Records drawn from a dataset
################
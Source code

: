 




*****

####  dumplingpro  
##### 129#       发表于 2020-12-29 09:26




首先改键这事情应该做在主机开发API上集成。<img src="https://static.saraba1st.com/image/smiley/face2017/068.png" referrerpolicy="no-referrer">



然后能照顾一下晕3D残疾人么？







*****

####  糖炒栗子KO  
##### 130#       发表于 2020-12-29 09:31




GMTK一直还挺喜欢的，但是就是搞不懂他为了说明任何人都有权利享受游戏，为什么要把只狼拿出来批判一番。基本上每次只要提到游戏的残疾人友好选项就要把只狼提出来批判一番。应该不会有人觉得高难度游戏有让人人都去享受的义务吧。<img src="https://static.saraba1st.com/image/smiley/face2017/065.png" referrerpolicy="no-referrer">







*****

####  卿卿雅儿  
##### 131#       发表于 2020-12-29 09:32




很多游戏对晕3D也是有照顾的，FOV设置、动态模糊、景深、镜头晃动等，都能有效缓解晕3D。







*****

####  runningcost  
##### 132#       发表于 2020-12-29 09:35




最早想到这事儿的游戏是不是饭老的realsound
################
◆ What is expected: Word for word, set down the lines from the beginning of the records through the line that holds "发表于 2020-12-29 09:31". Leave out the rest.

◆ Result for this task:
Source code

: 




*****

####  dumplingpro  
##### 129#       发表于 2020-12-29 09:26




首先改键这事情应该做在主机开发API上集成。<img src="https://static.saraba1st.com/image/smiley/face2017/068.png" referrerpolicy="no-referrer">



然后能照顾一下晕3D残疾人么？







*****

####  糖炒栗子KO  
##### 130#       发表于 2020-12-29 09:31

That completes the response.